■ **EXERCISE**: Where a line of the data holds the word "vdash", copy that line.

■ **INFORMATION GIVEN**:

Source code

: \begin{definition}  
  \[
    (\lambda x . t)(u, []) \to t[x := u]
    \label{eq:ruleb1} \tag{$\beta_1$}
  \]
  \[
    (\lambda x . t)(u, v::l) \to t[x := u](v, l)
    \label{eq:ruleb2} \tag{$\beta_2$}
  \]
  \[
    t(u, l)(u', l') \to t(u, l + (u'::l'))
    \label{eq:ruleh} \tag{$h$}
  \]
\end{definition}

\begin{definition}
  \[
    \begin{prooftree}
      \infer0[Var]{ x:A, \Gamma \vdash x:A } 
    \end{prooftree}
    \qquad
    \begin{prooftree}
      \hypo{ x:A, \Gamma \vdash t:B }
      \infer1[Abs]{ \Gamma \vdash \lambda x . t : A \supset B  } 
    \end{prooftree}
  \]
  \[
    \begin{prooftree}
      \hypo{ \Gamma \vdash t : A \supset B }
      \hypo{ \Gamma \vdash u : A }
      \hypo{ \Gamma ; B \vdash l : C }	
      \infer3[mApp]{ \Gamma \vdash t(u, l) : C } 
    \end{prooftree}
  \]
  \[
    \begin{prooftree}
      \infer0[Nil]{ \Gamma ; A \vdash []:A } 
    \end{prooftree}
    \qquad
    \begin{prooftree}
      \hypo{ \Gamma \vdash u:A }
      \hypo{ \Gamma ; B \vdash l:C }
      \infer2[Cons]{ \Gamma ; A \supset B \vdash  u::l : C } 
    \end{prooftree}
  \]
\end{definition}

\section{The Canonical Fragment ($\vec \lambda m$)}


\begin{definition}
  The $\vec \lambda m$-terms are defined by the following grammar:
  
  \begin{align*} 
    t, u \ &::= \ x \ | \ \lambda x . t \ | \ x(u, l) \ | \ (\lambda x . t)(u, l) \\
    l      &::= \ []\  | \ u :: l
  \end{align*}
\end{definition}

■ **REPLY**:
      \infer0[Var]{ x:A, \Gamma \vdash x:A } 
      \hypo{ x:A, \Gamma \vdash t:B }
      \infer1[Abs]{ \Gamma \vdash \lambda x . t : A \supset B  } 
      \hypo{ \Gamma \vdash t : A \supset B }
      \hypo{ \Gamma \vdash u : A }
      \hypo{ \Gamma ; B \vdash l : C }	
      \infer3[mApp]{ \Gamma \vdash t(u, l) : C } 
      \infer0[Nil]{ \Gamma ; A \vdash []:A } 
      \hypo{ \Gamma \vdash u:A }
      \hypo{ \Gamma ; B \vdash l:C }
      \infer2[Cons]{ \Gamma ; A \supset B \vdash  u::l : C } 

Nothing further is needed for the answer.